(Task goal)
In the data below, the answer is the run of lines from the line containing "You can review" through the line containing "The dashboard consists", both included; print it exactly and nothing else.

━━ Data ━━

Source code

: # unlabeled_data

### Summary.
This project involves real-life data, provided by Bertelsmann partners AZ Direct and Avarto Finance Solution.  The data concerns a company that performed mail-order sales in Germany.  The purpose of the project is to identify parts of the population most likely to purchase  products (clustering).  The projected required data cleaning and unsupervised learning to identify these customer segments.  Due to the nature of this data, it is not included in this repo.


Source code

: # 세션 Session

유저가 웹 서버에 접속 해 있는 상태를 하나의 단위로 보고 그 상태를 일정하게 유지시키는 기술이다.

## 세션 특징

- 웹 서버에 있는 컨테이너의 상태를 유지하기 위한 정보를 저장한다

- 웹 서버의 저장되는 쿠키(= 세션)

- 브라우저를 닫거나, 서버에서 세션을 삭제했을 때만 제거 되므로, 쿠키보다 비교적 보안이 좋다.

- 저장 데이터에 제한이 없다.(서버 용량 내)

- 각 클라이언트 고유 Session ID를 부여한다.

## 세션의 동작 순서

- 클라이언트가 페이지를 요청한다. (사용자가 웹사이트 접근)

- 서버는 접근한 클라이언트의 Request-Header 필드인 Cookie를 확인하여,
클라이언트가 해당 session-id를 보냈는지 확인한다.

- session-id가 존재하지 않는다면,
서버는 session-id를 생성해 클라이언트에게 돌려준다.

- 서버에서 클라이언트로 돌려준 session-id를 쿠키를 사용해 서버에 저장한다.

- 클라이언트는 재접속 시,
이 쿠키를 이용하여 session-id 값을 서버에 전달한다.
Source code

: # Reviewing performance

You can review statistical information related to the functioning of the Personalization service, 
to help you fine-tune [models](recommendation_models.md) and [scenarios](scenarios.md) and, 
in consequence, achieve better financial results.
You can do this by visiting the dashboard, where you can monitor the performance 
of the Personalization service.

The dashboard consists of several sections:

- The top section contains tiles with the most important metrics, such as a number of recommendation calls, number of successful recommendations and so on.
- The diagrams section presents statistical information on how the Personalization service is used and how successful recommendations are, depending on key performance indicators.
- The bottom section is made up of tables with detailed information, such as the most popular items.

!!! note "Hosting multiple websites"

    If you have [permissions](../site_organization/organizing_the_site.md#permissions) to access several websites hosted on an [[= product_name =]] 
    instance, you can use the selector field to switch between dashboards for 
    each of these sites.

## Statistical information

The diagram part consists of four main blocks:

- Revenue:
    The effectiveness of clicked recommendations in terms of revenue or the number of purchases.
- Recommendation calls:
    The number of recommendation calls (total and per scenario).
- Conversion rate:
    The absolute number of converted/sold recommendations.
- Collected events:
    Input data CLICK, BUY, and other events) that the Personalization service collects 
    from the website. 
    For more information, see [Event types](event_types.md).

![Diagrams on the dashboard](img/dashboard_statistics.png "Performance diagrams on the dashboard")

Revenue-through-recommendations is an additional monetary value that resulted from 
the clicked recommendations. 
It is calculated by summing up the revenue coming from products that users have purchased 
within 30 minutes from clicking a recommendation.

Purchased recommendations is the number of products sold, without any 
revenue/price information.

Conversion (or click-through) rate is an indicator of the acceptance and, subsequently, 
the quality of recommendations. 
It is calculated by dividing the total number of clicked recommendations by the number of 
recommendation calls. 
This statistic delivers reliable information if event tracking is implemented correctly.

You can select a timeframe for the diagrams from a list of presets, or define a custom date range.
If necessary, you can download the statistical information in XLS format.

━━━

(Task solution)
You can review statistical information related to the functioning of the Personalization service, 
to help you fine-tune [models](recommendation_models.md) and [scenarios](scenarios.md) and, 
in consequence, achieve better financial results.
You can do this by visiting the dashboard, where you can monitor the performance 
of the Personalization service.

The dashboard consists of several sections:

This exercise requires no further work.